Smith, 32, wrote about cancer, drawing on her experience watching her brother-in-law live with terminal medullary carcinoma, a thyroid cancer.

“By and large, he was quietly resolute in the face of his condition,” she wrote. “He passed away ... a few months before we would have turned 25. He was an incredible human being, dealing with a set of extraordinary circumstances with more grace and certitude and joy than I have ever seen on this earth.”

Smith also witnessed her 11-year-old nephew deal with pediatric bone cancer in his leg, watching his dreams of playing professional baseball and serving in the military wither away.

“Imagine a boy who loves to hunt and fish and play sports suddenly hardly able to walk between two chairs in the same room, enduring bout after bout of chemo,” she said. “He, too, was brave. Angry, but brave.”

Her nephew is in remission, “but it was an experience that has fundamentally changed his outlook on life,” she said.

Smith, who is working toward a master’s in fine arts at George Mason University, traveled to Ireland on July 25. Winning the trip meant a return to a country she loves.

“It was as Ireland always is wonderful, divine, wild, inscrutable,” she said.

“Upon Arrival of Illness” can be ordered at for $14.95. A portion of proceeds goes to cancer research.

Springfield man photographs 50 National Christmas Trees

In December 1963, Al Nielsen drove his wife, Vivian, and four children to Washington, D.C., to see the National Christmas Tree, a red spruce from West Virginia.

That year, the mourning period after the assassination of President John F. Kennedy delayed the tree lighting. Nielsen placed his camera atop his car and captured the first photo of what would become a long-standing annual tradition.

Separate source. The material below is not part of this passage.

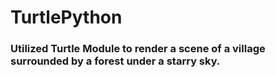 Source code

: # TurtlePython
###  Utilized Turtle Module to render a scene of a village surrounded by a forest under a starry sky.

The 90-year-old Nielsen recently photographed the 2012 National Christmas Tree, making this the 50th consecutive year he has captured history in the nation’s capital.

Although all 50 years have been memorable, Nielsen said, a few stick in his mind.

In 1979 and 1980, the National Christmas Tree remained mostly unlit out of respect for U.S. hostages held in Iran. Upon their release on Inauguration Day 1981, the tree was relit to celebrate their impending return. Al and Vivian were helping their church serve hot beverages to spectators at the inauguration.

“When I heard … I took my camera and got over there,” he said.

In 1995, a partial government shutdown threatened to keep the tree dark. “President Clinton himself financed the lighting of the tree,” Nielsen said.

Over the years, Nielsen switched from Minolta to Nikon with the advent of digital photography, and purchased a remote-controlled tripod. He also started videotaping the trees when technology introduced changing lights and colors.

The Nielsens moved in 2003 to Greenspring retirement community in Springfield, where Al is the “unofficial-official” resident photographer.

This year, two sons and a grandson accompanied him to see the brand-new Colorado blue spruce with 450 LED light strings. “It was a family outing, just like my first photo in 1963,” said Nielsen, whose son Brian might carry on the tradition.

The National Park Service has displayed Neilsen’s photos on its website. Last year, Nielsen produced a 31-minute video featuring each tree since 1963, including snippets of history and images set to holiday tunes.